[Entries taken from a collection]
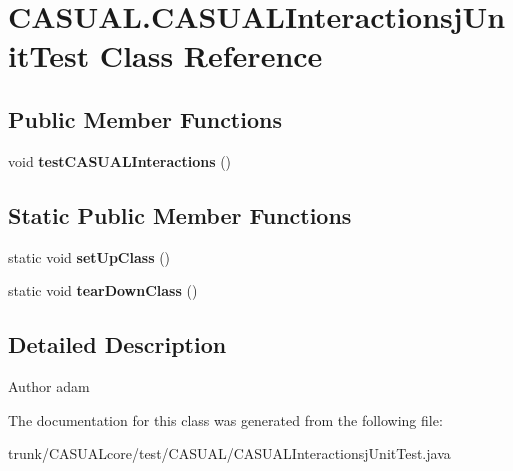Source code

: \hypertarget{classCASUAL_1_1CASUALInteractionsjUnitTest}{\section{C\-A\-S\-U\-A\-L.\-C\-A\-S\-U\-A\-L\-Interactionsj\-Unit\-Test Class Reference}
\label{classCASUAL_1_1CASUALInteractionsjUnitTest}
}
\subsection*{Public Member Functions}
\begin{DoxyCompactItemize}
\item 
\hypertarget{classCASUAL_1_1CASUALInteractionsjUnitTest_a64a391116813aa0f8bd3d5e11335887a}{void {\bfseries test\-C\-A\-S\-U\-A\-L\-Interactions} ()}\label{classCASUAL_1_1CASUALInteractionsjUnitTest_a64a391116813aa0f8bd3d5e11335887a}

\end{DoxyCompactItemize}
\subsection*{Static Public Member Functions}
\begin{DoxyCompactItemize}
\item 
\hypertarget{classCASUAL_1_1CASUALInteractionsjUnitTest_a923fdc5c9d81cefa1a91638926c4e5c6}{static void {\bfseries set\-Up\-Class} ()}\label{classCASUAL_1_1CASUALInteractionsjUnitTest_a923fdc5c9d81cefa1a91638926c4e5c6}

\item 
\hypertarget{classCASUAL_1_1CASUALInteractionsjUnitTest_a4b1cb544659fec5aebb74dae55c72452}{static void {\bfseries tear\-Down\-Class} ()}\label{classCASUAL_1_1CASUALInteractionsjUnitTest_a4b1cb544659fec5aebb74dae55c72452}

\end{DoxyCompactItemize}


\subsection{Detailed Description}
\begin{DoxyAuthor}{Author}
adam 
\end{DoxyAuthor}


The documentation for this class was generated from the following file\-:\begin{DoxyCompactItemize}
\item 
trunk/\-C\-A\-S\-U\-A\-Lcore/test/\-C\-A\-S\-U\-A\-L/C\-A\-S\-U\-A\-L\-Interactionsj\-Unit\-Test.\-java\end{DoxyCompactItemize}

==

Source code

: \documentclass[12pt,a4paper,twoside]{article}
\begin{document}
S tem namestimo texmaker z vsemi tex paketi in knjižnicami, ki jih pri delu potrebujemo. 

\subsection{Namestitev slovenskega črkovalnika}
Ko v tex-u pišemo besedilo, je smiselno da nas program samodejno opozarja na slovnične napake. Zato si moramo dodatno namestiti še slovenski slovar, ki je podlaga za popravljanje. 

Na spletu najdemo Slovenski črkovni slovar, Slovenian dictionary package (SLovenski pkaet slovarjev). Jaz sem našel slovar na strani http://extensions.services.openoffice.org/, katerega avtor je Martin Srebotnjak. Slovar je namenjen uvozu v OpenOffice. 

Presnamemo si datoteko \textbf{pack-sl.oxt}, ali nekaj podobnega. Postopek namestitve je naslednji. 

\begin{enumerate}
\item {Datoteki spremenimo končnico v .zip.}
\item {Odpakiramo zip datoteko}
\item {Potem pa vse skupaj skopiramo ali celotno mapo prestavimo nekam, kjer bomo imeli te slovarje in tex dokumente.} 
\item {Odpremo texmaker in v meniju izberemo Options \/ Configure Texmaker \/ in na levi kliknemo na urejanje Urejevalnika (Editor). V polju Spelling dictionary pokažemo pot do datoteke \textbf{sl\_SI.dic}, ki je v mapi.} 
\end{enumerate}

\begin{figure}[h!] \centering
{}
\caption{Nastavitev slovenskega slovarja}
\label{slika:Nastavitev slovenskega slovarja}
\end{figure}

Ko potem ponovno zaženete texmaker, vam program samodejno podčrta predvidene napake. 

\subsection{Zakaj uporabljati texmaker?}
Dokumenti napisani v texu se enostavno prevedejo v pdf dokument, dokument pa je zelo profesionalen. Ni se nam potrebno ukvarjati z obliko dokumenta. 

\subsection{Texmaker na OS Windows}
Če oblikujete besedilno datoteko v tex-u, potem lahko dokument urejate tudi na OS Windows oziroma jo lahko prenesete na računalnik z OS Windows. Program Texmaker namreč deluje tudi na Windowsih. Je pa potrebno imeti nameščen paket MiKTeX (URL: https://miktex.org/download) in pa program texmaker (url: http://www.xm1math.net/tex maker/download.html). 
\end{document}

• _Task details_: What lines of the data include the word "napake"? Copy each of them.

• _Exercise response_:
Ko v tex-u pišemo besedilo, je smiselno da nas program samodejno opozarja na slovnične napake. Zato si moramo dodatno namestiti še slovenski slovar, ki je podlaga za popravljanje. 
Ko potem ponovno zaženete texmaker, vam program samodejno podčrta predvidene napake. 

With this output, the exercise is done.